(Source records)

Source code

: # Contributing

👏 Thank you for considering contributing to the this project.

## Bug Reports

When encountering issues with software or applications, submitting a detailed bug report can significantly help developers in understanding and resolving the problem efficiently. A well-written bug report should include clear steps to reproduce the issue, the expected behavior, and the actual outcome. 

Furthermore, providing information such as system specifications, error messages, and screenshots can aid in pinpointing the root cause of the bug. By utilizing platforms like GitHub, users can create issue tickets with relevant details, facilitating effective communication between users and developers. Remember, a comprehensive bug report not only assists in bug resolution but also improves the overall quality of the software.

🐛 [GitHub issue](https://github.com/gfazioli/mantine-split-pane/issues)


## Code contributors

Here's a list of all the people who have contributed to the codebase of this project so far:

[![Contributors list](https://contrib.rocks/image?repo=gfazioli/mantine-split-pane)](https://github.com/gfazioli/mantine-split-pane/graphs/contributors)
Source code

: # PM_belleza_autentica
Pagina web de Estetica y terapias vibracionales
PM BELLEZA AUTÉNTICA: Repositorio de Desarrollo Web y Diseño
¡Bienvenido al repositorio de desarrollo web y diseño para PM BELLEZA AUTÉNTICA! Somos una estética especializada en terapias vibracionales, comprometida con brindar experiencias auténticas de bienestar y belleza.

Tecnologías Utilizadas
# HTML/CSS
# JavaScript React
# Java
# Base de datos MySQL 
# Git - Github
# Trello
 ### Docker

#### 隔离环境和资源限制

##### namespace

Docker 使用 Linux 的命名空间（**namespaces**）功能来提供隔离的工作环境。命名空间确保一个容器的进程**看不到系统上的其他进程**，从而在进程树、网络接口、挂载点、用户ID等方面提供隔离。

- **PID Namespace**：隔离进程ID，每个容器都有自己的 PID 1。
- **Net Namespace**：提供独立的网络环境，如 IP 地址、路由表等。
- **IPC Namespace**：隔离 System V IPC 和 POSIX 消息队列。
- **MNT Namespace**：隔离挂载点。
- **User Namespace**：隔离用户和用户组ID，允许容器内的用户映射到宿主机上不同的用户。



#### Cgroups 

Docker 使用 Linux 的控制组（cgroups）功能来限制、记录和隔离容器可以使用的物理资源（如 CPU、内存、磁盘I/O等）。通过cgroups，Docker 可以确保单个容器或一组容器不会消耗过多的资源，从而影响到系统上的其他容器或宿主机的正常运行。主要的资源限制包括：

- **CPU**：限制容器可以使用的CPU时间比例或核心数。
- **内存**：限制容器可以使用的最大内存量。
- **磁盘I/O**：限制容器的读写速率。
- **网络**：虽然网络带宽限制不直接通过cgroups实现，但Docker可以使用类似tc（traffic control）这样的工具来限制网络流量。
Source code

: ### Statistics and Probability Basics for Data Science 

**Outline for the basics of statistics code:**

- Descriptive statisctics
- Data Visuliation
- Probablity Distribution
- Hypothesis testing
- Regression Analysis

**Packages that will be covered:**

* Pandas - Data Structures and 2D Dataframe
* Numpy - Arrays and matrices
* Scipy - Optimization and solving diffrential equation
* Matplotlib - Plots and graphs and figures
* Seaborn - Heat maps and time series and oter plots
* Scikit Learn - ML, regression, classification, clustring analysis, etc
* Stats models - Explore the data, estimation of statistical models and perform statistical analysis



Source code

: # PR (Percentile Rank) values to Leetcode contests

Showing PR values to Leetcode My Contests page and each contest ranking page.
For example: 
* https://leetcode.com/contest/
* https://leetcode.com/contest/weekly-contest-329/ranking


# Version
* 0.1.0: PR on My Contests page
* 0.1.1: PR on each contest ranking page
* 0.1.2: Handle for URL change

Activity
Restate the line containing "- Regression Analysis" and every remaining line of the records word for word. Add nothing.

Exercise solution
- Regression Analysis

**Packages that will be covered:**

* Pandas - Data Structures and 2D Dataframe
* Numpy - Arrays and matrices
* Scipy - Optimization and solving diffrential equation
* Matplotlib - Plots and graphs and figures
* Seaborn - Heat maps and time series and oter plots
* Scikit Learn - ML, regression, classification, clustring analysis, etc
* Stats models - Explore the data, estimation of statistical models and perform statistical analysis



Source code

: # PR (Percentile Rank) values to Leetcode contests

Showing PR values to Leetcode My Contests page and each contest ranking page.
For example: 
* https://leetcode.com/contest/
* https://leetcode.com/contest/weekly-contest-329/ranking


# Version
* 0.1.0: PR on My Contests page
* 0.1.1: PR on each contest ranking page
* 0.1.2: Handle for URL change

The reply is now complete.